##### Provided material #####

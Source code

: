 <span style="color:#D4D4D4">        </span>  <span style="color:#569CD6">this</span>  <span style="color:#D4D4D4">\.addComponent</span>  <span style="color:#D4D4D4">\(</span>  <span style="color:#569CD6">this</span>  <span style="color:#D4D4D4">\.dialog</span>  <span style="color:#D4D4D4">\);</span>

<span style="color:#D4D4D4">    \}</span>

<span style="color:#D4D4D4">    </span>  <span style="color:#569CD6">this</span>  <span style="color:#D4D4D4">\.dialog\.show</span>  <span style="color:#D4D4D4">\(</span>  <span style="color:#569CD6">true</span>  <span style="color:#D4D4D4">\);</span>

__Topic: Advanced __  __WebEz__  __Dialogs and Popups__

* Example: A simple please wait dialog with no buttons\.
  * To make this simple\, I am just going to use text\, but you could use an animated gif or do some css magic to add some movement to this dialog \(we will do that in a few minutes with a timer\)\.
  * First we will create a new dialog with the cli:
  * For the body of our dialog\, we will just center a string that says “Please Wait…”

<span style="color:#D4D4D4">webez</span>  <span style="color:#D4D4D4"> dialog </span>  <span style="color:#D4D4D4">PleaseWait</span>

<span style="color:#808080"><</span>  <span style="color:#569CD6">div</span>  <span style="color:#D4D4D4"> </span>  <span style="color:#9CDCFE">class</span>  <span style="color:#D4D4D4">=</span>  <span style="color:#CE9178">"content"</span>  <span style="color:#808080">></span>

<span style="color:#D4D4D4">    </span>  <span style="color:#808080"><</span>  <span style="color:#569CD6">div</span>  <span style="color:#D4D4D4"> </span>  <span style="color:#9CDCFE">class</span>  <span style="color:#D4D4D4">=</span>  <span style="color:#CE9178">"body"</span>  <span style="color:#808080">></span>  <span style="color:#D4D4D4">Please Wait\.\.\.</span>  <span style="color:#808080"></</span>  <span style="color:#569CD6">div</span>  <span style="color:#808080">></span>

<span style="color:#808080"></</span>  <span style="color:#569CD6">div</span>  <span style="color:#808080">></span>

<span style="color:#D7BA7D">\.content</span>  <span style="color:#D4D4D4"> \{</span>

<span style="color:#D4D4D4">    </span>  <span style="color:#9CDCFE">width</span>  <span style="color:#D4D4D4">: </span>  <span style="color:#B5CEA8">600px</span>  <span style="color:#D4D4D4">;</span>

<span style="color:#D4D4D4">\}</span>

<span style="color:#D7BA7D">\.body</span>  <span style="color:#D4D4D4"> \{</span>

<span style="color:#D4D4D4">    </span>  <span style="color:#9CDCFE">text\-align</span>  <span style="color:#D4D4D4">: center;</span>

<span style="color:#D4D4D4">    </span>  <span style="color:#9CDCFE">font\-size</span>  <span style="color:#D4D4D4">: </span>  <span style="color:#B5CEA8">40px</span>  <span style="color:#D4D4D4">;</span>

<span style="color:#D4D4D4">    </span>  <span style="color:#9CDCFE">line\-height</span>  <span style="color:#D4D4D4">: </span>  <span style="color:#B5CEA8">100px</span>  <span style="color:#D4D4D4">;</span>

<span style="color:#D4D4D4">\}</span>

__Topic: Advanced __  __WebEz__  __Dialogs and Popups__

#####

=== Your instructions ===
Copy each line from the data that features the string "content".

=== Reply ===
<span style="color:#808080"><</span>  <span style="color:#569CD6">div</span>  <span style="color:#D4D4D4"> </span>  <span style="color:#9CDCFE">class</span>  <span style="color:#D4D4D4">=</span>  <span style="color:#CE9178">"content"</span>  <span style="color:#808080">></span>
<span style="color:#D7BA7D">\.content</span>  <span style="color:#D4D4D4"> \{</span>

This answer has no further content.